Both hands free now, I pushed myself upright, knees torn open by the stone. I couldn’t see Aeron, but I heard him, cursing in a guttural dragon tongue, the kind of noise that came from deep inside and was never meant for human ears. The howler was circling him, not attacking, just pacing, tail held low and stiff, like it was waiting for Aeron to try shifting again. Two more wolves were writhing at his feet. One looked dead, the other alive but limping, holding up a front leg twisted at the joint. The last, the howler, had eyes only for Aeron.
I thought about running, but there was nowhere to run to. The ledge curved ahead, but the next twenty meters were narrow as a balance beam, and the snow that dusted the stone would make every step a coin toss. Behind was just a wall, and the memory of wolves.
The howler saw me watching and gave a little shiver, hackles rising. It let out another shriek, this one higher, a sound that vibrated in my molars and made my jaw ache. Aeron doubled over, hands to his ears, blood running down his cheek where one of the wolves had clipped him.
That’s when the howler charged.
I had one more trick. Two vials left, but only one I trusted: the sunspore. A fine, orange dust, suspended in just enough alcohol to keep it inert. The stuff was meant to be a last-ditch signal flare, but I’d tested it on rats once and watched them go blind for hours.
The howler came at me with all the subtlety of a landslide. I popped the cork and waited until the very last second. When the beast was close enough to see the white of its eyes, I threw the vial directly at its face and shouted, “Back!”
The glass broke. The sunspore ignited instantly, filling the air with a burst of searing orange light and a cloud of dust thick as a sandstorm. The wolf ran right through it, but the effect was immediate. It reared up, howling, paws clawing at its own face, the dust burning into every mucous membrane. It stumbled, turned, and crashed headlong into the cliff wall, leaving a smear of blood and resin before rebounding and nearly tumbling over the ledge.

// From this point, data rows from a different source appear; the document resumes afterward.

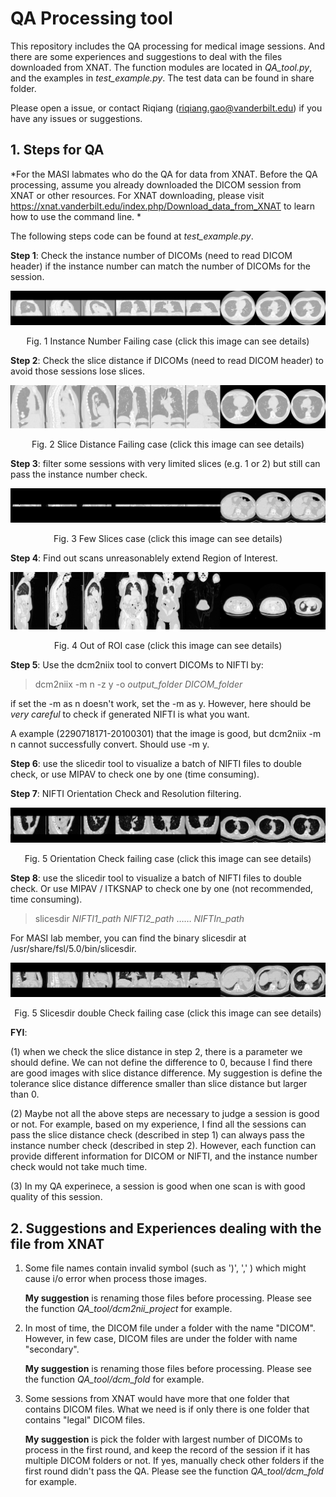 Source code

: # QA Processing tool
This repository includes the QA processing for medical image sessions. And there are some experiences and suggestions to deal with the files downloaded from XNAT. The function modules are located in *QA_tool.py*, and the examples in *test_example.py*. The test data can be found in share folder. 

Please open a issue, or contact Riqiang (riqiang.gao@vanderbilt.edu) if you have any issues or suggestions. 

## 1. Steps for QA

*For the MASI labmates who do the QA for data from XNAT. Before the QA processing, assume you already downloaded the DICOM session from XNAT or other resources. For XNAT downloading, please visit https://xnat.vanderbilt.edu/index.php/Download_data_from_XNAT to learn how to use the command line. *

The following steps code can be found at *test_example.py*. 

**Step 1**: Check the instance number of DICOMs (need to read DICOM header) if the instance number can match the number of DICOMs for the session. 

![Instance Number Failing case](./example_image/InstanceCheck.png)
<p align="center"> Fig. 1 Instance Number Failing case (click this image can see details)  </p>


**Step 2**: Check the slice distance if DICOMs (need to read DICOM header) to avoid those sessions lose slices. 

![Slice Distance Failing case](./example_image/SliceDistance.png)
<p align="center"> Fig. 2 Slice Distance Failing case (click this image can see details)  </p>



**Step 3**: filter some sessions with very limited slices (e.g. 1 or 2) but still can pass the instance number check. 

![Few Slices case](./example_image/FewSlices.png)
<p align="center"> Fig. 3 Few Slices case (click this image can see details)  </p>

**Step 4**: Find out scans unreasonablely extend Region of Interest. 

![Out of ROI case](./example_image/PhysicalLength.png)
<p align="center"> Fig. 4 Out of ROI case (click this image can see details)  </p>


**Step 5**: Use the dcm2niix tool to convert DICOMs to NIFTI by:


> dcm2niix -m n -z y -o *output_folder* *DICOM_folder*

if set the -m as n doesn't work, set the -m as y. However, here should be *very careful* to check if generated NIFTI is what you want. 


A example (2290718171-20100301) that the image is good, but dcm2niix -m n cannot successfully convert. Should use -m y.

**Step 6**: use the slicedir tool to visualize a batch of NIFTI files to double check, or use MIPAV to check one by one (time consuming). 

**Step 7**: NIFTI Orientation Check and Resolution filtering.

![Orientation Check](./example_image/orientationCheck.png)
<p align="center"> Fig. 5 Orientation Check failing case (click this image can see details)  </p>

**Step 8**: use the slicedir tool to visualize a batch of NIFTI files to double check. Or use MIPAV / ITKSNAP to check one by one (not recommended, time consuming). 


> slicesdir *NIFTI1_path* *NIFTI2_path* …… *NIFTIn_path*

For MASI lab member, you can find the binary slicesdir at /usr/share/fsl/5.0/bin/slicesdir. 

![Orientation Check](./example_image/slicesdirCheck.png)
<p align="center"> Fig. 5 Slicesdir double Check failing case (click this image can see details)  </p>

**FYI**: 


(1) when we check the slice distance in step 2, there is a parameter <slice distance difference> we should define. We can not define the difference to 0, because I find there are good images with slice distance difference. My suggestion is define the tolerance slice distance difference smaller than slice distance but larger than 0. 

(2) Maybe not all the above steps are necessary to judge a session is good or not. For example, based on my experience, I find all the sessions can pass the slice distance check (described in step 1) can always pass the instance number check (described in step 2). However, each function can provide different information for DICOM or NIFTI, and the instance number check would not take much time. 

(3) In my QA experinece, a session is good when one scan is with good quality of this session. 

## 2. Suggestions and Experiences dealing with the file from XNAT

1. Some file names contain  invalid symbol (such as ')', ',' ) which might cause i/o error when process those images. 

   **My suggestion** is renaming those files before processing. Please see the function  *QA_tool/dcm2nii_project*  for example. 

2. In most of time, the DICOM file under a folder with the name "DICOM". However, in few case, DICOM files are under the folder with name "secondary". 

   **My suggestion** is renaming those files before processing. Please see the function  *QA_tool/dcm_fold*  for example.   

3. Some sessions from XNAT would have more that one folder that contains DICOM files. What we need is if only there is one folder that contains "legal" DICOM files. 

   **My suggestion** is pick the folder with largest number of DICOMs to process in the first round, and keep the record of the session if it has multiple DICOM folders or not. If yes, manually check other folders if the first round didn't pass the QA. Please see  the function  *QA_tool/dcm_fold*  for example.   

    

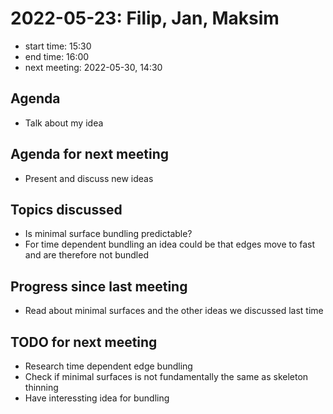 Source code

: # 2022-05-23: Filip, Jan, Maksim

* start time: 15:30
* end time: 16:00
* next meeting: 2022-05-30, 14:30

## Agenda

* Talk about my idea

## Agenda for next meeting

* Present and discuss new ideas

## Topics discussed

* Is minimal surface bundling predictable?
* For time dependent bundling an idea could be that edges move to fast and 
are therefore not bundled


## Progress since last meeting

* Read about minimal surfaces and the other ideas we discussed last time

## TODO for next meeting

* Research time dependent edge bundling
* Check if minimal surfaces is not fundamentally the same as skeleton thinning
* Have interessting idea for bundling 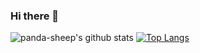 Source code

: ### Hi there 👋
![panda-sheep's github stats](https://github-readme-stats.vercel.app/api?username=panda-sheep&count_private=true&show_icons=true&theme=dracula)
[![Top Langs](https://github-readme-stats.vercel.app/api/top-langs/?username=panda-sheep&layout=compact)](https://github.com/panda-sheep/github-readme-stats)


<!--
**panda-sheep/panda-sheep** is a ✨ _special_ ✨ repository because its `README.md` (this file) appears on your GitHub profile.

Here are some ideas to get you started:

- 🔭 I’m currently working on ...
- 🌱 I’m currently learning ...
- 👯 I’m looking to collaborate on ...
- 🤔 I’m looking for help with ...
- 💬 Ask me about ...
- 📫 How to reach me: ...
- 😄 Pronouns: ...
- ⚡ Fun fact: ...
-->
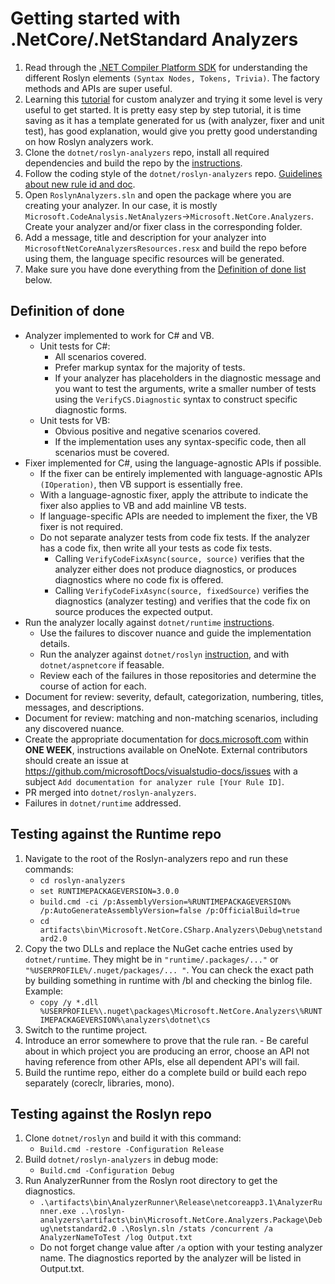 # Getting started with .NetCore/.NetStandard Analyzers

1. Read through the [.NET Compiler Platform SDK](https://docs.microsoft.com/en-us/dotnet/csharp/roslyn-sdk/) for understanding the different Roslyn elements `(Syntax Nodes, Tokens, Trivia)`. The factory methods and APIs are super useful.  
2. Learning this [tutorial](https://docs.microsoft.com/en-us/dotnet/csharp/roslyn-sdk/tutorials/how-to-write-csharp-analyzer-code-fix) for custom analyzer and trying it some level is very useful to get started. It is pretty easy step by step tutorial, it is time saving as it has a template generated for us (with analyzer, fixer and unit test), has good explanation, would give you pretty good understanding on how Roslyn analyzers work. 
3. Clone the `dotnet/roslyn-analyzers` repo, install all required dependencies and build the repo by the [instructions](https://github.com/dotnet/roslyn-analyzers#getting-started). 
4. Follow the coding style of the `dotnet/roslyn-analyzers` repo. [Guidelines about new rule id and doc](https://github.com/dotnet/roslyn-analyzers/blob/master/GuidelinesForNewRules.md). 
5. Open `RoslynAnalyzers.sln` and open the package where you are creating your analyzer. In our case, it is mostly `Microsoft.CodeAnalysis.NetAnalyzers`->`Microsoft.NetCore.Analyzers`. Create your analyzer and/or fixer class in the corresponding folder.  
6. Add a message, title and description for your analyzer into `MicrosoftNetCoreAnalyzersResources.resx` and build the repo before using them, the language specific resources will be generated. 
7. Make sure you have done everything from the [Definition of done list](#definition-of-done) below. 

## Definition of done 

- Analyzer implemented to work for C# and VB. 
	- Unit tests for C#:
		- All scenarios covered. 
		- Prefer markup syntax for the majority of tests. 
		- If your analyzer has placeholders in the diagnostic message and you want to test the arguments, write a smaller number of tests using the `VerifyCS.Diagnostic` syntax to construct specific diagnostic forms.
	- Unit tests for VB:
		- Obvious positive and negative scenarios covered. 
		- If the implementation uses any syntax-specific code, then all scenarios must be covered. 
- Fixer implemented for C#, using the language-agnostic APIs if possible. 
	- If the fixer can be entirely implemented with language-agnostic APIs `(IOperation)`, then VB support is essentially free. 
	- With a language-agnostic fixer, apply the attribute to indicate the fixer also applies to VB and add mainline VB tests. 
	- If language-specific APIs are needed to implement the fixer, the VB fixer is not required.
	- Do not separate analyzer tests from code fix tests. If the analyzer has a code fix, then write all your tests as code fix tests.
		- Calling `VerifyCodeFixAsync(source, source)` verifies that the analyzer either does not produce diagnostics, or produces diagnostics where no code fix is offered.
		- Calling `VerifyCodeFixAsync(source, fixedSource)` verifies the diagnostics (analyzer testing) and verifies that the code fix on source produces the expected output.
- Run the analyzer locally against `dotnet/runtime` [instructions](#Testing-against-the-Runtime-repo). 
	- Use the failures to discover nuance and guide the implementation details. 
	- Run the analyzer against `dotnet/roslyn` [instruction](#Testing-against-the-Roslyn-repo), and with `dotnet/aspnetcore` if feasable. 
	- Review each of the failures in those repositories and determine the course of action for each. 
- Document for review: severity, default, categorization, numbering, titles, messages, and descriptions.
- Document for review: matching and non-matching scenarios, including any discovered nuance. 
- Create the appropriate documentation for [docs.microsoft.com](https://github.com/MicrosoftDocs/visualstudio-docs-pr/tree/master/docs/code-quality) within **ONE WEEK**, instructions available on OneNote. External contributors should create an issue at https://github.com/microsoftDocs/visualstudio-docs/issues with a subject `Add documentation for analyzer rule [Your Rule ID]`. 
- PR merged into `dotnet/roslyn-analyzers`. 
- Failures in `dotnet/runtime` addressed. 

## Testing against the Runtime repo 

1. Navigate to the root of the Roslyn-analyzers repo and run these commands: 
	- `cd roslyn-analyzers` 
	- `set RUNTIMEPACKAGEVERSION=3.0.0` 
	- `build.cmd -ci /p:AssemblyVersion=%RUNTIMEPACKAGEVERSION% /p:AutoGenerateAssemblyVersion=false /p:OfficialBuild=true`
	- `cd artifacts\bin\Microsoft.NetCore.CSharp.Analyzers\Debug\netstandard2.0` 
2. Copy the two DLLs and replace the NuGet cache entries used by `dotnet/runtime`. They might be in `"runtime/.packages/..."` or `"%USERPROFILE%/.nuget/packages/... "`. You can check the exact path by building something in runtime with /bl and checking the binlog file. Example: 
	- `copy /y *.dll %USERPROFILE%\.nuget\packages\Microsoft.NetCore.Analyzers\%RUNTIMEPACKAGEVERSION%\analyzers\dotnet\cs` 
3.    Switch to the runtime project. 
4.    Introduce an error somewhere to prove that the rule ran. 
	- Be careful about in which project you are producing an error, choose an API not having reference from other APIs, else all dependent API's will fail. 
5. Build the runtime repo, either do a complete build or build each repo separately (coreclr, libraries, mono). 

## Testing against the Roslyn repo 

1. Clone `dotnet/roslyn` and build it with this command: 
	- `Build.cmd -restore -Configuration Release`
2. Build `dotnet/roslyn-analyzers` in debug mode:
	- `Build.cmd -Configuration Debug`
3. Run AnalyzerRunner from the Roslyn root directory to get the diagnostics. 
	- `.\artifacts\bin\AnalyzerRunner\Release\netcoreapp3.1\AnalyzerRunner.exe ..\roslyn-analyzers\artifacts\bin\Microsoft.NetCore.Analyzers.Package\Debug\netstandard2.0 .\Roslyn.sln /stats /concurrent /a AnalyzerNameToTest /log Output.txt` 
	- Do not forget change value after `/a` option with your testing analyzer name.
The diagnostics reported by the analyzer will be listed in Output.txt.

For good measure, I snatched up my last vial, a crude blend of alkali and wintergreen, and lobbed it at the wolf’s exposed hindquarters. The concoction reacted with the blood and snow, fizzing into a caustic foam. The wolf howled again, then ran, tail clamped between its legs, right off the side of the path and into empty air.
I fell to my knees, lungs burning, eyes streaming from the backdraft of my own chemical warfare. I blinked away tears and looked for Aeron. He was slumped against the wall, human again, bleeding from a dozen cuts. Two wolves lay at his feet, unmoving. The third was gone. The only sign of the howler was the lingering echo of its scream, bouncing off the cliffs and shivering down my spine.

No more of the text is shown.